I don't own these, but get to play around with them. They are owned by my church and I as a church member and assistant to the facilities group get to help them out quite a bit with keeping these things running in winter and summer. I'll add photos as I get photos of them, but here is what I start out with. 

My favorite machine I get to use: 5-6 year old Ariens deluxe 30 This would be the one I wish I could have at my house. She's a fighter and a tough one. 




























This is a 10-15 year old maybe? Someone correct me- Ariens ST1032 She's tough but needs some engine maintenance soon. The snow deflector cable keeps coming loose, and has sloppy adjustment with the lever when it is fixed, and I don't like the way the gear speed selector moves, just too loose and sloppy, but she does move snow quite well when I can keep the engine from sputtering. Have to keep the throttle down from full just a bit for it to run well and have to float the choke between 1/4 and off to keep her running sometimes depending on outside temp. I also need to spend some time to figure out why the light is not working, but she always starts up very quickly. I also need to fix the key on/off thing it does not work. 




























9 more blowers to come soon, from the different buildings


----------



## Blue Hill (Mar 31, 2013)

Wow Ryan! That's quite a stable. Are they all Ariens?


----------



## RattlerGUNZ (Nov 3, 2013)

Awesome, Ariens you have there Ryan.


----------



## Ryan (Dec 13, 2013)

Each church building that I help out at has at least 1 snow blower with the exception of 1 building, that has 2. I of course do not own any of these, I will post a photo later of the little toro 2-cycle yapper that I have. I will be getting a bigger one and selling the little yapper (what I call a yapper) I'd like to find a smaller one that is similar to the Deluxe-30. So I need to browse around a bit.


----------



## Ryan (Dec 13, 2013)

My church only uses the Ariens and Deeres. I'll get photos of the rest of them this weekend hopefully.


----------



## darcy32171 (Nov 28, 2013)

I really like that 10/32! What year would that one be?


----------



## Ryan (Dec 13, 2013)

I'll try to figure it out based upon the serial number when I get back down to that building tomorrow or Saturday. I'm thinking it was purchased new around 1999 possibly? It could be older and have been brought over from another building though. The Church building next to it (same church) has a newer looking John Deere from around 1999 as well which I will get pictures of this weekend as well.


----------



## sscotsman (Dec 8, 2010)

Its most likely a model 924084 from the mid to late 1990's.. 
I have that model listed as being built 1992 to 1996, but it could have been as late as '99 as well..

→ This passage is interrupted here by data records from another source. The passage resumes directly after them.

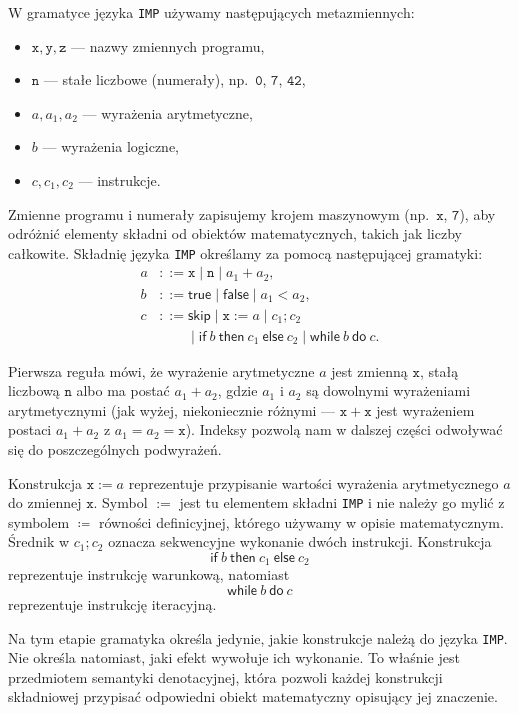 \documentclass[11pt,a4paper]{article}
\theoremstyle{definition}
\theoremstyle{plain}
\newcommand{\kw}[1]{\ensuremath{\mathsf{#1}}} %
\begin{document}
W gramatyce języka \texttt{IMP} używamy następujących metazmiennych:
\begin{itemize}
	\item $\mathtt{x},\mathtt{y},\mathtt{z}$ --- nazwy zmiennych programu,
	\item $\mathtt{n}$ --- stałe liczbowe (numerały), np.\ $\mathtt{0}$, $\mathtt{7}$, $\mathtt{42}$,
	\item $a,a_1,a_2$ --- wyrażenia arytmetyczne,
	\item $b$ --- wyrażenia logiczne,
	\item $c,c_1,c_2$ --- instrukcje.
\end{itemize}
Zmienne programu i numerały zapisujemy krojem maszynowym (np.\ $\mathtt{x}$,
$\mathtt{7}$), aby odróżnić elementy składni od obiektów matematycznych,
takich jak liczby całkowite.
Składnię języka \texttt{IMP} określamy za pomocą następującej gramatyki:
\[
\begin{aligned}
	a
	&::=
	\mathtt{x}
	\mid \mathtt{n}
	\mid a_1 + a_2,
	\\[2mm]
	b
	&::=
	\kw{true}
	\mid \kw{false}
	\mid a_1 < a_2,
	\\[2mm]
	c
	&::=
	\kw{skip}
	\mid
	\mathtt{x} := a
	\mid
	c_1 ; c_2
	\\
	&\qquad\mid
	\kw{if}\ b\
	\kw{then}\ c_1\
	\kw{else}\ c_2
	\mid
	\kw{while}\ b\
	\kw{do}\ c.
\end{aligned}
\]

Pierwsza reguła mówi, że wyrażenie arytmetyczne $a$ jest
zmienną $\mathtt{x}$, stałą liczbową $\mathtt{n}$ albo ma postać $a_1+a_2$, gdzie $a_1$ i $a_2$
są dowolnymi wyrażeniami arytmetycznymi (jak wyżej, niekoniecznie różnymi ---
$\mathtt{x}+\mathtt{x}$ jest wyrażeniem postaci $a_1+a_2$ z $a_1=a_2=\mathtt{x}$). Indeksy pozwolą nam
w dalszej części odwoływać się do poszczególnych podwyrażeń.

Konstrukcja $\mathtt{x} := a$ reprezentuje przypisanie wartości wyrażenia
arytmetycznego $a$ do zmiennej $\mathtt{x}$. Symbol $:=$ jest tu elementem składni
\texttt{IMP} i nie należy go mylić z symbolem $\coloneqq$ równości
definicyjnej, którego używamy w opisie matematycznym. Średnik w $c_1;c_2$ oznacza sekwencyjne
wykonanie dwóch instrukcji. Konstrukcja
\[
\kw{if}\ b\
\kw{then}\ c_1\
\kw{else}\ c_2
\]
reprezentuje instrukcję warunkową, natomiast
\[
\kw{while}\ b\
\kw{do}\ c
\]
reprezentuje instrukcję iteracyjną.

Na tym etapie gramatyka określa jedynie, jakie konstrukcje należą do języka
\texttt{IMP}. Nie określa natomiast, jaki efekt wywołuje ich wykonanie. To
właśnie jest przedmiotem semantyki denotacyjnej, która pozwoli każdej
konstrukcji składniowej przypisać odpowiedni obiekt matematyczny opisujący
jej znaczenie.
\end{document}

Ryan, if you can get the model and serial numbers from the snowblower, and especially the Tecumseh serial number from the engine, that will all tell us the exact model and year..

thanks,
Scot


----------



## Ryan (Dec 13, 2013)

Got the chance to work on 2 more blowers. One is an old John Deere TRS-27 (Murray?) which got a tune up this past fall. Have to prime the sucker 7 or 8 times to get her to start on full choke. I'm going to pull an engine cover off to check the status of the primer hose. I've already repaired 2 on 2 other Deeres (photos coming) where hose rot had caused the priming hose to split, thus no fuel would be delivered to the carb when pressed. I suspect this one is maybe starting to do the same. She is also a major PITA to start because of how stiff the engine seems to be when pulling the starter cord. But runs well when she does start. I need to repair the floodlight.


----------



## Ryan (Dec 13, 2013)

Next up we have my second favorite out of the 8 I get to run. (The first being the Ariens Deluxe 30) This is 1998/1999/2000(maybe even newer) Vintage John Deere 828D. I suspect she is such a fine machine because she was probably built by Ariens. You guys will correct me if I am wrong. She does sputter a bit with full choke off and puts out the worse smelling exhaust out of all of em but she is strong and easy to use. Only other complaint is that the chute turn mechanism is VERY loose and moves easily from the vibration of the machine so the chute won't stay in place. 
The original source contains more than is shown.